There is no medicine for people who reject formal methods. The only argument which might appeal to them is that reuse by contract is not going to replace existing, established retrieval methods, but to augment them. For all the other problems, solutions can be outlined as follows.

First of all, a retrieval system based on formal specifications must hide the deductive machinery completely. Any details for setting prover parameters, synchronizing parallel-running provers, generating prover input etc. must be invisible to the user. Instead, the retrieval tool should offer an interface which utilizes the end user's language and concepts; in particular, it should also offer access to more traditional retrieval algorithms. As somebody has to take care of preprocessing and tuning the formal specifications and tune the deductive engine, we propose that this is done by an expert. The end user must not be bothered by this.

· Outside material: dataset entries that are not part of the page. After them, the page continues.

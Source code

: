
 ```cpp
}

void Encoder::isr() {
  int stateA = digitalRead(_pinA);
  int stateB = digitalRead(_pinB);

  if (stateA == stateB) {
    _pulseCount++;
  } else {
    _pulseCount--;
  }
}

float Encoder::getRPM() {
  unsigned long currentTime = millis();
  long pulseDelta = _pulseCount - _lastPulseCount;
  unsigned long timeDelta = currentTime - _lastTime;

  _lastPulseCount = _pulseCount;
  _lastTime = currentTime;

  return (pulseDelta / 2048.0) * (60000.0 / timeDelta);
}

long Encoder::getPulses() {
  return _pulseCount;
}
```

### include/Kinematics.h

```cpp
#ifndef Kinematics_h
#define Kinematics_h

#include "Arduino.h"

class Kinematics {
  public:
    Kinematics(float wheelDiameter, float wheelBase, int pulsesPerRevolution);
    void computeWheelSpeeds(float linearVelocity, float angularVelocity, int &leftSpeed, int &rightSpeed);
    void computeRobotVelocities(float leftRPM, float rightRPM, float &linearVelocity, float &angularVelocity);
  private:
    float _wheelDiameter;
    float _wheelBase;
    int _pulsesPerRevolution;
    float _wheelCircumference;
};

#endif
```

In order to tackle the performance and scale-up problems, we utilize two mechanisms: abstraction and incrementality. Abstraction means that not always a traditional formal specification will be needed, somtimes a more compact component description is sufficient. Multiple layers of specifications can be used to separate the core functionality from non-functional implementation aspects as e. g. structure sharing [PH95]. This can be achieved by a domain-specific logic which would not only improve the deductive abilites of the system but would also be beneficial for the end user.

Incrementality means that several processes must cooperate in order to achieve an increasing reduction of the problem space. NORA/HAMMR uses a filter chain in order to reduce the burden of the theorem prover. The chain consists of a series of filters of increasing power, the prover is only the last element in the chain. Chain configuration may vary; a typical filter chain includes signature matching and model checking. Signature matching selects components according to a specification of their interface alone. Model checking is used in order to discover non-theorems: if a counterexample in some small model can be found, the proof obligation is considered a non-theorem and the component rejected. Both techniques may negatively affect recall as well as precision, as a counterexample in a finite model of, say, the integers may be invalid, and demanding identical interfaces is too restrictive. But they greatly reduce the burden of the prover, as only a small number of proof obligations survives the preliminary filters.

Signature matching can also help with the view mismatch problem. It identifies the structural similarities between the types in question which in turn can be used to construct some of the abstraction functions automatically.

In order to reduce the risc of not finding components due to overspecification or ``near misses'' of the prover, we again propose abstraction and incrementality. The user interface must allow to incrementally sharpen the postcondition (or weaken the precondition), thereby incrementally filtering the set of surviving components. Furthermore, use of a domain-specific specification language offers the appropriate abstractions to the user; near misses due to erroneous low-level specification details are avoided.